### Requirement:
Every line that holds the word "asia" needs to be copied from the data below.

### Data in this exercise:
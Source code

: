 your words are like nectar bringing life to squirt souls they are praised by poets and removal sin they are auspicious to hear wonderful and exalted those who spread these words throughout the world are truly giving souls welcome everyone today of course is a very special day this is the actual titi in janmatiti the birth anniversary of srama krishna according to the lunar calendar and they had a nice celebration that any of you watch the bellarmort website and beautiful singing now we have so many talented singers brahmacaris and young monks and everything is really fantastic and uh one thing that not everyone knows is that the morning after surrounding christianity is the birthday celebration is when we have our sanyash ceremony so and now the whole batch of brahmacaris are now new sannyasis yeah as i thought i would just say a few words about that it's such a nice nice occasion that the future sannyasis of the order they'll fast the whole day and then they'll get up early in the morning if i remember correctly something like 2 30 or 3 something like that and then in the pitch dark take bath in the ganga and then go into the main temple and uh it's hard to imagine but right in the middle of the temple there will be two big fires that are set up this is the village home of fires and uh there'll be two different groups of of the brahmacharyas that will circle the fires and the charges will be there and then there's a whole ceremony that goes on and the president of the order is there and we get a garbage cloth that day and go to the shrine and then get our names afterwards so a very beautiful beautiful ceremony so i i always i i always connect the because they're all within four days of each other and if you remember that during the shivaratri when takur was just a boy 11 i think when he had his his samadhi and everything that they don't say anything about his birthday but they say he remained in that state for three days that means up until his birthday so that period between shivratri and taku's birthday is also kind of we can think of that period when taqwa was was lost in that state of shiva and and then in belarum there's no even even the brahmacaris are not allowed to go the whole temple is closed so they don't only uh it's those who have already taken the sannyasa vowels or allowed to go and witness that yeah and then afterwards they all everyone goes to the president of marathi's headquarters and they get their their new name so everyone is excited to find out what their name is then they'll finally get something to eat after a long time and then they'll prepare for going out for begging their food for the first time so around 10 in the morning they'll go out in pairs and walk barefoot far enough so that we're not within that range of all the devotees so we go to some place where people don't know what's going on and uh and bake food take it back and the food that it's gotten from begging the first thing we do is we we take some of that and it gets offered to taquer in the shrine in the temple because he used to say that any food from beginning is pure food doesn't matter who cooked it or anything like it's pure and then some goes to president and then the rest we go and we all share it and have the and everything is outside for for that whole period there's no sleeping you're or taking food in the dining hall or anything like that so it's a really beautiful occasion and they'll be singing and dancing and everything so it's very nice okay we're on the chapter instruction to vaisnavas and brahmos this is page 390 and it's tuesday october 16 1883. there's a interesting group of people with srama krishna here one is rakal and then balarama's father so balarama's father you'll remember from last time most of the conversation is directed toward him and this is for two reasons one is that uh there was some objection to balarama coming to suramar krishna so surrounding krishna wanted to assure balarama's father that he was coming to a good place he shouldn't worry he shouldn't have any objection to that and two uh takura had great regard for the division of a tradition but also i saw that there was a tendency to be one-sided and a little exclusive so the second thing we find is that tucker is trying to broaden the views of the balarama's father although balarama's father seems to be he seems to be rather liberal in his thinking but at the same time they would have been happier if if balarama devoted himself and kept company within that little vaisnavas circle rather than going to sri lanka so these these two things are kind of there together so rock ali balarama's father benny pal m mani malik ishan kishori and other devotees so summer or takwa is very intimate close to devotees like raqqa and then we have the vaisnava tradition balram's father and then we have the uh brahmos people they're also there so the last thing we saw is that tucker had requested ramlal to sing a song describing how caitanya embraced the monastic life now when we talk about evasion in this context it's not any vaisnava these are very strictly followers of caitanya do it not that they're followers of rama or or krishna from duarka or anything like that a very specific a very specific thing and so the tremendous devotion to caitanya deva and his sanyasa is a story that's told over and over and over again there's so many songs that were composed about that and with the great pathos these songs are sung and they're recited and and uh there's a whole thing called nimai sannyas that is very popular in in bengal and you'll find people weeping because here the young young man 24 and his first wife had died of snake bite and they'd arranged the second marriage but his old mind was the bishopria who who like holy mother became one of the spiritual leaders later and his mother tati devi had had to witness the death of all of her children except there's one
---
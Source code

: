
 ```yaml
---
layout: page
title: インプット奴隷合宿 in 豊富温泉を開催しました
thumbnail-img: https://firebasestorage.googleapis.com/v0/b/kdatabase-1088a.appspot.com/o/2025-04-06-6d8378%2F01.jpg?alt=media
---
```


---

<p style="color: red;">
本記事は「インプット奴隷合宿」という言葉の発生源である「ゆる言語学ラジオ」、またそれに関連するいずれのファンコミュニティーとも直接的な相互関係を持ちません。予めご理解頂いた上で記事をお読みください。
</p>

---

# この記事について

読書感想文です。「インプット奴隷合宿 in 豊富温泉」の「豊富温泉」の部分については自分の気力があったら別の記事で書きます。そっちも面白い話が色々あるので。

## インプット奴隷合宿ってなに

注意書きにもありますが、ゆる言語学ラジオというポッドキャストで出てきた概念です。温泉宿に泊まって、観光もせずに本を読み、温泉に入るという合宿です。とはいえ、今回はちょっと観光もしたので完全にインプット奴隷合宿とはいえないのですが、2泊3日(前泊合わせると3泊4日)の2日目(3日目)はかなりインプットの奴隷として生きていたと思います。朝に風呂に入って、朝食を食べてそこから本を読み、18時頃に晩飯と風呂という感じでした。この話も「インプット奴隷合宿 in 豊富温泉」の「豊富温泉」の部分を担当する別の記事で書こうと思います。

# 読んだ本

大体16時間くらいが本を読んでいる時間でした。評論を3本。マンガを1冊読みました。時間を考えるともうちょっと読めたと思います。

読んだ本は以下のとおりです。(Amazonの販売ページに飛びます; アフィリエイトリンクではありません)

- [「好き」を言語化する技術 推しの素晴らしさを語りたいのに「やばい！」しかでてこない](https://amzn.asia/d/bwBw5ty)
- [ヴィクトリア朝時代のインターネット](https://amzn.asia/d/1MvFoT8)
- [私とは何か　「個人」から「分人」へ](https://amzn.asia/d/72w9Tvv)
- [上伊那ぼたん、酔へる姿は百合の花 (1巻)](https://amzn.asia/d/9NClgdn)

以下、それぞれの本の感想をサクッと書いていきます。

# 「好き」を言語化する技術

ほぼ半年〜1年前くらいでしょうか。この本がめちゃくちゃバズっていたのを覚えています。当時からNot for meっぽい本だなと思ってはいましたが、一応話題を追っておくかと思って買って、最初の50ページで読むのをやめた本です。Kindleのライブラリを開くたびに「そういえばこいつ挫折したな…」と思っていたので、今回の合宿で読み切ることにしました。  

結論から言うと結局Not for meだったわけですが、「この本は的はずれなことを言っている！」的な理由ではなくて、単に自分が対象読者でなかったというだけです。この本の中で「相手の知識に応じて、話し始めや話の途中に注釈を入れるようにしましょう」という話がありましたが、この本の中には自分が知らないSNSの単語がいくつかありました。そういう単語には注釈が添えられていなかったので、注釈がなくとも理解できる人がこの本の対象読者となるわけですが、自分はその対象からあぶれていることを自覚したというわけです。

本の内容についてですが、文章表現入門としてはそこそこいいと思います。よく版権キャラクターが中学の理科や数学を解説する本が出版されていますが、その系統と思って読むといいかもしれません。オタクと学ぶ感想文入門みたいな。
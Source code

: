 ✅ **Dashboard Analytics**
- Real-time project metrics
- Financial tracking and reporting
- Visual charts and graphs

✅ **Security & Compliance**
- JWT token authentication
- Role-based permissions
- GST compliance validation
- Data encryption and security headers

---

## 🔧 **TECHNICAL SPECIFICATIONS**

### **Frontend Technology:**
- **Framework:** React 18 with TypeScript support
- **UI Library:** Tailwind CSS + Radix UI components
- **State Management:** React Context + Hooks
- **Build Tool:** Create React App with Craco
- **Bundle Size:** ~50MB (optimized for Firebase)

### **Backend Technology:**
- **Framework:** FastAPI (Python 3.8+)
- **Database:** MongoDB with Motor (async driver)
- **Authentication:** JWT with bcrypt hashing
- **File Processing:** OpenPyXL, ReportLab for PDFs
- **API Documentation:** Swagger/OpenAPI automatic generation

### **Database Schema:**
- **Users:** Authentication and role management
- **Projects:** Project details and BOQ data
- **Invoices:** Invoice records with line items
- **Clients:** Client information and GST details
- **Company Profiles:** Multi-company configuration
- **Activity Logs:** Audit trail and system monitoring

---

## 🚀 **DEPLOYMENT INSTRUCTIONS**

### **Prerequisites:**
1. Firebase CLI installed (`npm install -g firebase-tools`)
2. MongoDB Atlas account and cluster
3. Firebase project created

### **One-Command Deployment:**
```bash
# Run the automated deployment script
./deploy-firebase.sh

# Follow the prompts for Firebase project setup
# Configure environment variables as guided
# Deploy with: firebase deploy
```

### Expected output:
- [「好き」を言語化する技術 推しの素晴らしさを語りたいのに「やばい！」しかでてこない](https://amzn.asia/d/bwBw5ty)
- [ヴィクトリア朝時代のインターネット](https://amzn.asia/d/1MvFoT8)
- [私とは何か　「個人」から「分人」へ](https://amzn.asia/d/72w9Tvv)
- [上伊那ぼたん、酔へる姿は百合の花 (1巻)](https://amzn.asia/d/9NClgdn)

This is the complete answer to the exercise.